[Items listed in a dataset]

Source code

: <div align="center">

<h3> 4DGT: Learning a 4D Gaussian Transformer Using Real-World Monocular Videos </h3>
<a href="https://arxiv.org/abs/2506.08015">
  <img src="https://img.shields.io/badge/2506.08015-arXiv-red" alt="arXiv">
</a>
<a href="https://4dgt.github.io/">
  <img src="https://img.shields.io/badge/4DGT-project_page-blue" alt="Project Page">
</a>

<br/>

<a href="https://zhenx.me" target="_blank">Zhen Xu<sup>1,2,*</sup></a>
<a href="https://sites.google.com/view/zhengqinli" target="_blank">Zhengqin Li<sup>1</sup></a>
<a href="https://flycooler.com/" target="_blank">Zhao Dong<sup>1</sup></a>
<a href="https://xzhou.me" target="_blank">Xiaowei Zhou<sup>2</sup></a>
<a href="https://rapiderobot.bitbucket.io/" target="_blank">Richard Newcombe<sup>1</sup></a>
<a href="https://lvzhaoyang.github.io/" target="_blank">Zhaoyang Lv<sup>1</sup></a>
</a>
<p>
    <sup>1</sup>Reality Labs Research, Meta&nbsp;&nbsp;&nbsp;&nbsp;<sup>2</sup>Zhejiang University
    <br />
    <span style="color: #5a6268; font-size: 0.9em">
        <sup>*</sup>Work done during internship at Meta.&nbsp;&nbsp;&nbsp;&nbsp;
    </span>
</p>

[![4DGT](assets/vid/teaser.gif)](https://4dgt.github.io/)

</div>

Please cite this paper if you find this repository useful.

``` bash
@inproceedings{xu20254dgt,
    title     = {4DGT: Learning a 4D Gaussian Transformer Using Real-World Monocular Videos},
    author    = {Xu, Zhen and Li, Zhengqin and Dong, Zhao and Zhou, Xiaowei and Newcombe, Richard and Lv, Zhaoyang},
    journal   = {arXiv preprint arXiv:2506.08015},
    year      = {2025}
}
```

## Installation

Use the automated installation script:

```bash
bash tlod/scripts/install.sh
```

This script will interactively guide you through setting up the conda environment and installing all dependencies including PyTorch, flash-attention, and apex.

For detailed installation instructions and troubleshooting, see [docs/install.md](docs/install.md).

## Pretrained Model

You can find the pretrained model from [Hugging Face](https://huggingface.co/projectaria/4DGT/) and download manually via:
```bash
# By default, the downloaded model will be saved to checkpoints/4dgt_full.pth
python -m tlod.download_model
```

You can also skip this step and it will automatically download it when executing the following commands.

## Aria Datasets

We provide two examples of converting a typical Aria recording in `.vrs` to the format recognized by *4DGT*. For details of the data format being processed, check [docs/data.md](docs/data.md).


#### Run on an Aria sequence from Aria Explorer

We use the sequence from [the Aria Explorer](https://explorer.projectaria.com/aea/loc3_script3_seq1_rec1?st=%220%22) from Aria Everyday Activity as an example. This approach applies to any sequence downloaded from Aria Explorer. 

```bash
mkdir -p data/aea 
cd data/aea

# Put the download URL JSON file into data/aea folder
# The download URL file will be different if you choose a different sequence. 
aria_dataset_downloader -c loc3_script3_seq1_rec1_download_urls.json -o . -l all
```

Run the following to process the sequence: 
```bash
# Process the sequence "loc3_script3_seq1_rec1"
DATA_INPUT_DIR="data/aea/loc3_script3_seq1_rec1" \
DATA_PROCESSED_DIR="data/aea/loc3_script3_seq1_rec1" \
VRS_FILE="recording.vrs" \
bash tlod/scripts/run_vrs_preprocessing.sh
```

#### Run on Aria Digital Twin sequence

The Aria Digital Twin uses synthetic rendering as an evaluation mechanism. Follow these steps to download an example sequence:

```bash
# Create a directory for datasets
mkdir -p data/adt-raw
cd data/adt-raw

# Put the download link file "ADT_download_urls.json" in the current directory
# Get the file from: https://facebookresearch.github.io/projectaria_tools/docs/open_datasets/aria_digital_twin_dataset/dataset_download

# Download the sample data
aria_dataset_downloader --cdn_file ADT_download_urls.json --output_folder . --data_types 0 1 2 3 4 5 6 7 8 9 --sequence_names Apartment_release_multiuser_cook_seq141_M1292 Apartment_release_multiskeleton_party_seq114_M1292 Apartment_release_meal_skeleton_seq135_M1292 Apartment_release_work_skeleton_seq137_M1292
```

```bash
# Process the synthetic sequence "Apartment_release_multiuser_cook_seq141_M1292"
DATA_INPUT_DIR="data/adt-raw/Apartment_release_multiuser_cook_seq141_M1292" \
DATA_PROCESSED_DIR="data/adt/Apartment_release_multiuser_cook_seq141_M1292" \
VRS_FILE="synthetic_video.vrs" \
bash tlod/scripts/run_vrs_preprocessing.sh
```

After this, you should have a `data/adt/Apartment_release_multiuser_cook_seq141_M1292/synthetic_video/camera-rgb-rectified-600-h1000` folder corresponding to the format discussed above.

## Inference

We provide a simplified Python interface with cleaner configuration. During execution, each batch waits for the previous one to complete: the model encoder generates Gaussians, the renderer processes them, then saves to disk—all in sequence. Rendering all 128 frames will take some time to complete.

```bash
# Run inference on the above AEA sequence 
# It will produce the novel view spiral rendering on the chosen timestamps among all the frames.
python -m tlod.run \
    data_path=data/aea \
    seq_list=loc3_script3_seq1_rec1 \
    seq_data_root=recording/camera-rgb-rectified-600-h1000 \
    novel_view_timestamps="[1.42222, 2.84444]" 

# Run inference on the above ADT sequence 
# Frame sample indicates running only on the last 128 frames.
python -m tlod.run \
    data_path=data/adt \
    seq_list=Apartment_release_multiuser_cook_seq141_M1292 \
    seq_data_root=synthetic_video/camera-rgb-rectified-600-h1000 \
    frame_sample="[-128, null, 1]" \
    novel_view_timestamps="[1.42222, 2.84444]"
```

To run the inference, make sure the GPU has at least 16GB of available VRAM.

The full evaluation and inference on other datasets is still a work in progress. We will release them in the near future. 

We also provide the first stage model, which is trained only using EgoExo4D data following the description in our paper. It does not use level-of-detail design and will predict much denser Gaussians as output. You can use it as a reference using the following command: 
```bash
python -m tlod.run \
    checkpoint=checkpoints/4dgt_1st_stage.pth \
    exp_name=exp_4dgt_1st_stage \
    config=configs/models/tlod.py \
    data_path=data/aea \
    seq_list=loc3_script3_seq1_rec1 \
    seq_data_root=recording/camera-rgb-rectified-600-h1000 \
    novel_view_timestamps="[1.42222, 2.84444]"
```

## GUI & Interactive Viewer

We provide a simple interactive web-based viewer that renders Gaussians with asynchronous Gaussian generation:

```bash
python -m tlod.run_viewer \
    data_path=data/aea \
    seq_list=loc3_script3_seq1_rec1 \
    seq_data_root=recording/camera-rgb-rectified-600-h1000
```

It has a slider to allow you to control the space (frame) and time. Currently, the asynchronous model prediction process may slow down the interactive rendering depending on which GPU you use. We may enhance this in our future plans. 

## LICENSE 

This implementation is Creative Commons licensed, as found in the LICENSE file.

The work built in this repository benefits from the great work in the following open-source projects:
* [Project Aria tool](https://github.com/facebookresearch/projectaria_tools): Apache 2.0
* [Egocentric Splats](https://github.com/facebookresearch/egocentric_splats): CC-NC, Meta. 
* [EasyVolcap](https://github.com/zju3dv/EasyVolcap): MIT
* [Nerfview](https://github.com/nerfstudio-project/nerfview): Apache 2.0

Assignment> All of the records should be transcribed exactly, with nothing left out.

Result>
Source code

: <div align="center">

<h3> 4DGT: Learning a 4D Gaussian Transformer Using Real-World Monocular Videos </h3>
<a href="https://arxiv.org/abs/2506.08015">
  <img src="https://img.shields.io/badge/2506.08015-arXiv-red" alt="arXiv">
</a>
<a href="https://4dgt.github.io/">
  <img src="https://img.shields.io/badge/4DGT-project_page-blue" alt="Project Page">
</a>

<br/>

<a href="https://zhenx.me" target="_blank">Zhen Xu<sup>1,2,*</sup></a>
<a href="https://sites.google.com/view/zhengqinli" target="_blank">Zhengqin Li<sup>1</sup></a>
<a href="https://flycooler.com/" target="_blank">Zhao Dong<sup>1</sup></a>
<a href="https://xzhou.me" target="_blank">Xiaowei Zhou<sup>2</sup></a>
<a href="https://rapiderobot.bitbucket.io/" target="_blank">Richard Newcombe<sup>1</sup></a>
<a href="https://lvzhaoyang.github.io/" target="_blank">Zhaoyang Lv<sup>1</sup></a>
</a>
<p>
    <sup>1</sup>Reality Labs Research, Meta&nbsp;&nbsp;&nbsp;&nbsp;<sup>2</sup>Zhejiang University
    <br />
    <span style="color: #5a6268; font-size: 0.9em">
        <sup>*</sup>Work done during internship at Meta.&nbsp;&nbsp;&nbsp;&nbsp;
    </span>
</p>

[![4DGT](assets/vid/teaser.gif)](https://4dgt.github.io/)

</div>

Please cite this paper if you find this repository useful.

``` bash
@inproceedings{xu20254dgt,
    title     = {4DGT: Learning a 4D Gaussian Transformer Using Real-World Monocular Videos},
    author    = {Xu, Zhen and Li, Zhengqin and Dong, Zhao and Zhou, Xiaowei and Newcombe, Richard and Lv, Zhaoyang},
    journal   = {arXiv preprint arXiv:2506.08015},
    year      = {2025}
}
```

## Installation

Use the automated installation script:

```bash
bash tlod/scripts/install.sh
```

This script will interactively guide you through setting up the conda environment and installing all dependencies including PyTorch, flash-attention, and apex.

For detailed installation instructions and troubleshooting, see [docs/install.md](docs/install.md).

## Pretrained Model

You can find the pretrained model from [Hugging Face](https://huggingface.co/projectaria/4DGT/) and download manually via:
```bash
# By default, the downloaded model will be saved to checkpoints/4dgt_full.pth
python -m tlod.download_model
```

You can also skip this step and it will automatically download it when executing the following commands.

## Aria Datasets

We provide two examples of converting a typical Aria recording in `.vrs` to the format recognized by *4DGT*. For details of the data format being processed, check [docs/data.md](docs/data.md).


#### Run on an Aria sequence from Aria Explorer

We use the sequence from [the Aria Explorer](https://explorer.projectaria.com/aea/loc3_script3_seq1_rec1?st=%220%22) from Aria Everyday Activity as an example. This approach applies to any sequence downloaded from Aria Explorer. 

```bash
mkdir -p data/aea 
cd data/aea

# Put the download URL JSON file into data/aea folder
# The download URL file will be different if you choose a different sequence. 
aria_dataset_downloader -c loc3_script3_seq1_rec1_download_urls.json -o . -l all
```

Run the following to process the sequence: 
```bash
# Process the sequence "loc3_script3_seq1_rec1"
DATA_INPUT_DIR="data/aea/loc3_script3_seq1_rec1" \
DATA_PROCESSED_DIR="data/aea/loc3_script3_seq1_rec1" \
VRS_FILE="recording.vrs" \
bash tlod/scripts/run_vrs_preprocessing.sh
```

#### Run on Aria Digital Twin sequence

The Aria Digital Twin uses synthetic rendering as an evaluation mechanism. Follow these steps to download an example sequence:

```bash
# Create a directory for datasets
mkdir -p data/adt-raw
cd data/adt-raw

# Put the download link file "ADT_download_urls.json" in the current directory
# Get the file from: https://facebookresearch.github.io/projectaria_tools/docs/open_datasets/aria_digital_twin_dataset/dataset_download

# Download the sample data
aria_dataset_downloader --cdn_file ADT_download_urls.json --output_folder . --data_types 0 1 2 3 4 5 6 7 8 9 --sequence_names Apartment_release_multiuser_cook_seq141_M1292 Apartment_release_multiskeleton_party_seq114_M1292 Apartment_release_meal_skeleton_seq135_M1292 Apartment_release_work_skeleton_seq137_M1292
```

```bash
# Process the synthetic sequence "Apartment_release_multiuser_cook_seq141_M1292"
DATA_INPUT_DIR="data/adt-raw/Apartment_release_multiuser_cook_seq141_M1292" \
DATA_PROCESSED_DIR="data/adt/Apartment_release_multiuser_cook_seq141_M1292" \
VRS_FILE="synthetic_video.vrs" \
bash tlod/scripts/run_vrs_preprocessing.sh
```

After this, you should have a `data/adt/Apartment_release_multiuser_cook_seq141_M1292/synthetic_video/camera-rgb-rectified-600-h1000` folder corresponding to the format discussed above.

## Inference

We provide a simplified Python interface with cleaner configuration. During execution, each batch waits for the previous one to complete: the model encoder generates Gaussians, the renderer processes them, then saves to disk—all in sequence. Rendering all 128 frames will take some time to complete.

```bash
# Run inference on the above AEA sequence 
# It will produce the novel view spiral rendering on the chosen timestamps among all the frames.
python -m tlod.run \
    data_path=data/aea \
    seq_list=loc3_script3_seq1_rec1 \
    seq_data_root=recording/camera-rgb-rectified-600-h1000 \
    novel_view_timestamps="[1.42222, 2.84444]" 

# Run inference on the above ADT sequence 
# Frame sample indicates running only on the last 128 frames.
python -m tlod.run \
    data_path=data/adt \
    seq_list=Apartment_release_multiuser_cook_seq141_M1292 \
    seq_data_root=synthetic_video/camera-rgb-rectified-600-h1000 \
    frame_sample="[-128, null, 1]" \
    novel_view_timestamps="[1.42222, 2.84444]"
```

To run the inference, make sure the GPU has at least 16GB of available VRAM.

The full evaluation and inference on other datasets is still a work in progress. We will release them in the near future. 

We also provide the first stage model, which is trained only using EgoExo4D data following the description in our paper. It does not use level-of-detail design and will predict much denser Gaussians as output. You can use it as a reference using the following command: 
```bash
python -m tlod.run \
    checkpoint=checkpoints/4dgt_1st_stage.pth \
    exp_name=exp_4dgt_1st_stage \
    config=configs/models/tlod.py \
    data_path=data/aea \
    seq_list=loc3_script3_seq1_rec1 \
    seq_data_root=recording/camera-rgb-rectified-600-h1000 \
    novel_view_timestamps="[1.42222, 2.84444]"
```

## GUI & Interactive Viewer

We provide a simple interactive web-based viewer that renders Gaussians with asynchronous Gaussian generation:

```bash
python -m tlod.run_viewer \
    data_path=data/aea \
    seq_list=loc3_script3_seq1_rec1 \
    seq_data_root=recording/camera-rgb-rectified-600-h1000
```

It has a slider to allow you to control the space (frame) and time. Currently, the asynchronous model prediction process may slow down the interactive rendering depending on which GPU you use. We may enhance this in our future plans. 

## LICENSE 

This implementation is Creative Commons licensed, as found in the LICENSE file.

The work built in this repository benefits from the great work in the following open-source projects:
* [Project Aria tool](https://github.com/facebookresearch/projectaria_tools): Apache 2.0
* [Egocentric Splats](https://github.com/facebookresearch/egocentric_splats): CC-NC, Meta. 
* [EasyVolcap](https://github.com/zju3dv/EasyVolcap): MIT
* [Nerfview](https://github.com/nerfstudio-project/nerfview): Apache 2.0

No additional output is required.